Thursday, August 25, 2022

The Unanswerable Question Part 2: "How y'all doing?"

Today I figured I'd answer this question by giving a glimpse into our day. Today is Thursday, August 25, 2022 and here's how it went.

Mornings-Are still hard, and lately they've been getting worse. For a split second today, my eyes opened and I thought, "Okay, I'm okay. Okay enough to function." But within about five minutes, I'm back to, "How can I do this again. I can't get up, I won't."  I looked over and realized that Benjamin had slept through the night in the twin bed in our room for the second night in a row: Definitely counting that win.  As I've mentioned before, I try to schedule everything I can in the morning in an effort to get up and moving. Every Thursday for the majority of this year, I get up and take the littles to play/art therapy. Amira, Benjamin, Joy and Avielle rotate, so we're there for at least an hour and a half.  I knew I had to get up. When I got up, around nine, all of the kids were still sleeping. I yelled for them to get up and get moving so that we could go to Mrs. Katherine's.  With the exception of Kendall, who was headed for a morning at the mall with Mrs. Marcie, everyone got ready to pile into the van. Except for Elijah.  I asked everyone where he was and yelled for him several times.  This week, most of this month honestly, he's been very slow to come downstairs and start his day.  My guess is that he's been dreading his upcoming birthday. I'll post about this later in detail.

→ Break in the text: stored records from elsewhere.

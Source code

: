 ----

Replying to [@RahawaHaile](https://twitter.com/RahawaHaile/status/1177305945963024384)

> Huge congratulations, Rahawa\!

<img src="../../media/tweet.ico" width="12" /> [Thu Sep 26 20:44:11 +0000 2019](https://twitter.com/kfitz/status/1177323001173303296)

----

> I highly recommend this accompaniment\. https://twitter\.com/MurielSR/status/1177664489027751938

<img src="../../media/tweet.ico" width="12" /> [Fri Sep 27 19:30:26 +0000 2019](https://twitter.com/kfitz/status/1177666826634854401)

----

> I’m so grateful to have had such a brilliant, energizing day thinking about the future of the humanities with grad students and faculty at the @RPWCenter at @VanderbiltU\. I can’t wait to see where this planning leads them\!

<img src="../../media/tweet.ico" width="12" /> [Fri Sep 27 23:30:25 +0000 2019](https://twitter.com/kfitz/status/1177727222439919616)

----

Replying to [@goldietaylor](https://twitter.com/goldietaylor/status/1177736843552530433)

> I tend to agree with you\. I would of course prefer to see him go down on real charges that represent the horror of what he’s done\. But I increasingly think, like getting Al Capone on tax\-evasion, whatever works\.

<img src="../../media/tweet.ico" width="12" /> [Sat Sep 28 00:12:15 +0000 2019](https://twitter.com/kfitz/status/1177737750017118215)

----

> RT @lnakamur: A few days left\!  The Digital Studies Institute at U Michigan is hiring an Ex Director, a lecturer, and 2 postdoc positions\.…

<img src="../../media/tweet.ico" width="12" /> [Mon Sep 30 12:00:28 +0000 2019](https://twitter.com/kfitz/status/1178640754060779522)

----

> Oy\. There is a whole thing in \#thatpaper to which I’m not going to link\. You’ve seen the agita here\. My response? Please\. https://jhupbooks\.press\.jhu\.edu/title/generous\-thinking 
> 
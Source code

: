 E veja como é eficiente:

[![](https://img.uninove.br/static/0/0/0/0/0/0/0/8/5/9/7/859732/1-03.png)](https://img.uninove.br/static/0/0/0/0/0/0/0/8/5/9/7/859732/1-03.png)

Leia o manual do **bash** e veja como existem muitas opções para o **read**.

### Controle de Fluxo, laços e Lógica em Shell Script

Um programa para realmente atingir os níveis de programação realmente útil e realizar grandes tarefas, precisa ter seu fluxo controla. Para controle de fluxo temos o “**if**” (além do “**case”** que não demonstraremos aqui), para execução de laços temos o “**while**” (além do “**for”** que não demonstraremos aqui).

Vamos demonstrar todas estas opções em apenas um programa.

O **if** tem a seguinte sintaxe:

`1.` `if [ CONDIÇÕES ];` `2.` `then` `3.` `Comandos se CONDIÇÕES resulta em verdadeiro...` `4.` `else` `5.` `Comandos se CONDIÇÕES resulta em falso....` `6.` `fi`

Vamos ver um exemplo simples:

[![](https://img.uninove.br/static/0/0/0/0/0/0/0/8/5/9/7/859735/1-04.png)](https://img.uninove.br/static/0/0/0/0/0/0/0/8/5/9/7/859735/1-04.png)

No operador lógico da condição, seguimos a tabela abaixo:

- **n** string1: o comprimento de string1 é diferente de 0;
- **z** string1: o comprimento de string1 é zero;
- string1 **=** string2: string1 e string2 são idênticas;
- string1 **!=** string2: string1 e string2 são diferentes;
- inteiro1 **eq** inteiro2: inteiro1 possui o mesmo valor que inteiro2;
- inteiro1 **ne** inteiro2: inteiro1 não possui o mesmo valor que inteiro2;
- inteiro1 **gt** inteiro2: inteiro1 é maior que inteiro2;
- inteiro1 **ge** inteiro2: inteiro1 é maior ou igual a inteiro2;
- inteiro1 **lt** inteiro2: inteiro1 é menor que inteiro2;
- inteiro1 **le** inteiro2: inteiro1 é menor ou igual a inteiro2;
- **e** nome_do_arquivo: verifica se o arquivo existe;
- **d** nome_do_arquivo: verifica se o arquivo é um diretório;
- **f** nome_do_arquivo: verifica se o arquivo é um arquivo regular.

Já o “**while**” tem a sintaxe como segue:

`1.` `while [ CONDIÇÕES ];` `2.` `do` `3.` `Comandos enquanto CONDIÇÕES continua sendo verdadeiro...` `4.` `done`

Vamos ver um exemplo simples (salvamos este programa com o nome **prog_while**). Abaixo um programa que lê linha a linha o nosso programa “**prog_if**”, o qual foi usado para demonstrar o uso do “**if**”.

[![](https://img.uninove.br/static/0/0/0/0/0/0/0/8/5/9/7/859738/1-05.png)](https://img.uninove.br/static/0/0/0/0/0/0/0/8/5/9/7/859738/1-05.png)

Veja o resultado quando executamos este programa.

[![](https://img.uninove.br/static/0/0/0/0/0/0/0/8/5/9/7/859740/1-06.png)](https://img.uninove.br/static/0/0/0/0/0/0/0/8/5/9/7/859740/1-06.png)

Usually I just yell upstairs, but this morning I wasn't having it. So, I charged upstairs to get him myself. When I got up to his room, he was just standing there. I asked him what he was doing, and he quickly looked over and grabbed the cologne and said, "I'm getting ready, putting on cologne." I know my son. My momma-sense went off and I looked at him in the eyes. I told him that I would do just about anything to fix this situation. I told him that it was unfair, and I knew he was angry.  I let him know that he was a great son and deserved his Dad. As we hugged, he held me so tightly while I cried. We were late for counseling.

Counseling went well in the sense that everyone enjoyed talking to the therapist and for the first time ever, Amira stayed with her and allowed me to leave the room to set the other kids up on their schoolwork in the lobby. Because we do schoolwork in the lobby of the therapist office, because that's our life.  At one point, Elijah was struggling with a math problem. He was using online scratch paper and it wasn't working out. So, I broke out my eyeliner pencil, and helped him write out the problem. He ended up with a 91% on the assignment, Max scored 100%. They are excellent at math, but I told them both that I was simply proud of them for pushing through. 

After counseling I visited the Chicago food truck since I was on that side of town to grab pizza puffs for lunch. I got there, ordered and began weeping. The last time I was there, Boyz II Men was playing on their radio. I cried then, too.  I stood there bawling and Joy asked, "Mom why are you crying, what happened?" I replied, "for the next ten years at least, I'll only be crying for Daddy."  All of the kids surrounded and hugged me through it. We only broke up the group hugfest when another patron walked up and said, "Ma'am I'm so sorry, excuse me but I can't get out."  Apparently, I had created a parking space and was blocking all of the other customers in.  We made it home, met Kendall and took a second to exhale from a long morning. 

The kids finally went down for a nap...at 4:15pm, Benji had to be at the YMCA for his sports discovery program at 5:15pm. I had to sit and make a decision whether to let them nap or risk the fallout of disappointment if he woke up and had missed his soccer session. This may seem small but trying to be a good mom, navigate fallouts, on top of vacillating between functionality and soul-crushing disbelief at any given moment is just...I have no words.

After all of this, I take the kids to one Y for Benji, and then back to another Y for Elijah's basketball practice. It's raining, Joy's crying, Avielle is withdrawn and sad, we haven't had dinner and it's 6:20pm, and my phone is dead. Thankfully, my sister and Leon remembered that I said I needed their help, so they met me at the Y and were able to stay with Elijah while I took the other kids home to eat dinner. 

My bed is full of clean laundry, but my kids don't have any motivation to put it away. I don't have enough hands or ears. "What does it matter? Who cares what we wear? Who cares where we go? What's the point of it all?" Some days are like this, and I can't even blame them. We ended the night watching a video of Patrick baptizing Elijah and Avielle last year. I don't know how tomorrow will look, but I want to thank you all, my village near and far, for every single prayer and caring deed.